When It Comes to Climate, Embrace Chaos, Says a Physicist
Thirty-six years ago, a fierce storm hit England and France, killing at least 22 people and causing over $35 billion in damages. A few days later, the global stock market tanked, with the Dow Jones dropping 22.6% in one day. Both events were poorly predicted by current experts. But the storm led to the development of a new type of prediction system called ensemble prediction. According to climate physicist Tim Palmer, who was instrumental in developing ensemble prediction, economists could benefit from the development of similar types of systems for predicting intermittent instabilities in the global economic system.
Seemingly unrelated things connecting in unexpected ways is as good a place as any to delve into Palmer’s lengthy and genre-busting scholarship. In a lecture yesterday sponsored by the Columbia Climate School, Palmer asserted that chaos theory is one of the “three greatest theories in 20th century physics,” along with quantum mechanics and the theory of relativity. This is explained in greater depth in his most recent book, The Geometry of Chaos: The Primacy of Doubt, an exploration of the tricky scientific underpinnings of uncertainty and chaos theory, and how seemingly stable systems can act quite predictably—until they suddenly spiral out of control.
Over a century ago, French physicist Henri Poincaré determined that “no system exists” for predicting this unpredictability; Palmer builds on this idea, but adds that chaotic systems are “not necessarily strongly unpredictable all the time” but are frequently confined to periods of “intermittent instability.” In other words, if there’s a ghost in the machine, at least it’s a somewhat predictable ghost. Until it’s not.
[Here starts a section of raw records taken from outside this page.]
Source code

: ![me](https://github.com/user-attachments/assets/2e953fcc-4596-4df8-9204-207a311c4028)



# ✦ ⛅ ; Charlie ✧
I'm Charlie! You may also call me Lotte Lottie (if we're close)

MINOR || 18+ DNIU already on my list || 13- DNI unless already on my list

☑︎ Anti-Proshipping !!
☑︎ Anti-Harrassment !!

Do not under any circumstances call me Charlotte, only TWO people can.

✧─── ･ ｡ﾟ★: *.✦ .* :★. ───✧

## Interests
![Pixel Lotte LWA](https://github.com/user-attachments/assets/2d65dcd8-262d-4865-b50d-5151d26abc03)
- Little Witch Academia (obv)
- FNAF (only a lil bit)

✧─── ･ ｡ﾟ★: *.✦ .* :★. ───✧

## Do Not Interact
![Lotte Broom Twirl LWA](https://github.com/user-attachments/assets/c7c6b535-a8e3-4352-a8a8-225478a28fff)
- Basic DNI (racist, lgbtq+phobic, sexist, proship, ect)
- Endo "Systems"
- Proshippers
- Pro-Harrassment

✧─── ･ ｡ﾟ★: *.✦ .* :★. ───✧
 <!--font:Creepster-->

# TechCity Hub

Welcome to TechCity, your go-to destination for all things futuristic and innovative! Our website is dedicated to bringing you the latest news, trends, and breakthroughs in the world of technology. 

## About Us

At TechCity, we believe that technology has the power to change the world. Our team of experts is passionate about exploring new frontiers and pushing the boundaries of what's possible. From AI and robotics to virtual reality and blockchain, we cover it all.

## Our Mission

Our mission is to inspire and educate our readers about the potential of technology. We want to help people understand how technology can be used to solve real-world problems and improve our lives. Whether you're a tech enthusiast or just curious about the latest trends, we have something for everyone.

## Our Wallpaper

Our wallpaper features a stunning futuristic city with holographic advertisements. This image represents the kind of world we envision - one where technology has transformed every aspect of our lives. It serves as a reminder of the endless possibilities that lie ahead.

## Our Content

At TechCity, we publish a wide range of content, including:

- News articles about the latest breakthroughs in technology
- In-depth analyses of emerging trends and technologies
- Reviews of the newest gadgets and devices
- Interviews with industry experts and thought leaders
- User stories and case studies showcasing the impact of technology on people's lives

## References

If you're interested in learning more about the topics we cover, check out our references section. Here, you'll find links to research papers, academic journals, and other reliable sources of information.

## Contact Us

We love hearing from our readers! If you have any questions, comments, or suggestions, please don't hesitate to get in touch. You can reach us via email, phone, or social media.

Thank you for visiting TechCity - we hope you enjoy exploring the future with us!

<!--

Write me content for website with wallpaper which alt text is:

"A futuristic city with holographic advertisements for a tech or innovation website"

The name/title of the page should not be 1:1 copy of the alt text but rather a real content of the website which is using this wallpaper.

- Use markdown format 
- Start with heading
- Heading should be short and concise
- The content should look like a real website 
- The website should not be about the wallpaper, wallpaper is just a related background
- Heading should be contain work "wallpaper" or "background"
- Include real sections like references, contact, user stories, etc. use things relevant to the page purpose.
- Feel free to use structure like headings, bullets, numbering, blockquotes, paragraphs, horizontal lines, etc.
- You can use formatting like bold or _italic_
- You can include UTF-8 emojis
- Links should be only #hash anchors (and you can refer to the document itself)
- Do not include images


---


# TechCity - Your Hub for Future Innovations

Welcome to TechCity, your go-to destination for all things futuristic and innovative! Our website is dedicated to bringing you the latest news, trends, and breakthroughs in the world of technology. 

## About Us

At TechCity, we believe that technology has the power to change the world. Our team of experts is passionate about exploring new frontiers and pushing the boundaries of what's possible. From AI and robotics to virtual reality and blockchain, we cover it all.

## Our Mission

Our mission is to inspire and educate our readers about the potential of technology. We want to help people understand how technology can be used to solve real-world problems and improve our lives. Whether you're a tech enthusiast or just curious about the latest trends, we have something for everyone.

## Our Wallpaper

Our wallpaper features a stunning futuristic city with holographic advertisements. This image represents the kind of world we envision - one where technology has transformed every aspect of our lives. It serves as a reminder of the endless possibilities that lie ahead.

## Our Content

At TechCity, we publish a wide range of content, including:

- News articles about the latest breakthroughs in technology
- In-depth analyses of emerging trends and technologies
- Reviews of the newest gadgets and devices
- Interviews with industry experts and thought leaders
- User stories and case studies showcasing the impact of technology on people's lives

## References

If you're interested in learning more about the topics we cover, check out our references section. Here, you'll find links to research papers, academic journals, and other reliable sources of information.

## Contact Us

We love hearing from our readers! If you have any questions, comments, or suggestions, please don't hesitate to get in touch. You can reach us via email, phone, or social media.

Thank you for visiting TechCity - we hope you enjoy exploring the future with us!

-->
Palmer expands on the concept of ensemble prediction—a supercomputer-powered approach that essentially encompasses uncertainty for a range of likeliest outcomes—by embracing the critical role ambiguity plays when trying to predict how massive systems such as the weather, the spread of COVID or the stock market, with many billions of inputs, will behave. If you’ve ever watched a weather forecast with a hurricane barreling toward you and placed bets based on the size of the “cone of uncertainty,” you have Palmer to thank.
The path of a hurricane is one thing; the economic fallout from future wars or the state of Earth’s climate 50 years from now is another. In the future-prognostication department, Palmer also proves no slouch: he was among the researchers who won the 2007 Nobel Prize for contributing to the Intergovernmental Panel on Climate Change reports.
But this begs the question: if chaos is naturally built into the system, how can we predict anything at all? How can we possibly predict climate 100 years from now if we can’t forecast the weather more than a week in advance? Palmer’s answer to that question is, it’s not really the same kind of prediction. He illustrates the concept with a visual of a pendulum flitting around four magnets, favoring none.
If you raise one side of the contraption with a wedge, the magnet will still flit around the poles, but it will eventually favor the magnet that is closest to the ground. “The system keeps going in a chaotic way, but you can clearly see the yellow magnet is becoming more favored,” he says. “And if you think of these magnets as weather types, then it’s showing you that climate change is basically a problem of trying to predict how our emissions affect the changing probability of different weather types.” And it’s only by zooming out and looking at the much larger picture that you can observe such general patterns.
When it comes to the future of our planet, Palmer suggests that we need to embrace this chaos and in order to do so, we need to supercharge the shoestring budgets we currently devote to climate modeling with a well-funded and coordinated multinational effort, much like CERN, the international particle-physics collaborative, does for its field. “I don’t think there’s a shortcut to this,” Palmer says. “I’m a great believer that we need something like CERN to develop ultra-high-resolution computer models, so countries can devote computing and human resources to tackle this problem with the detail and the urgency that it needs.”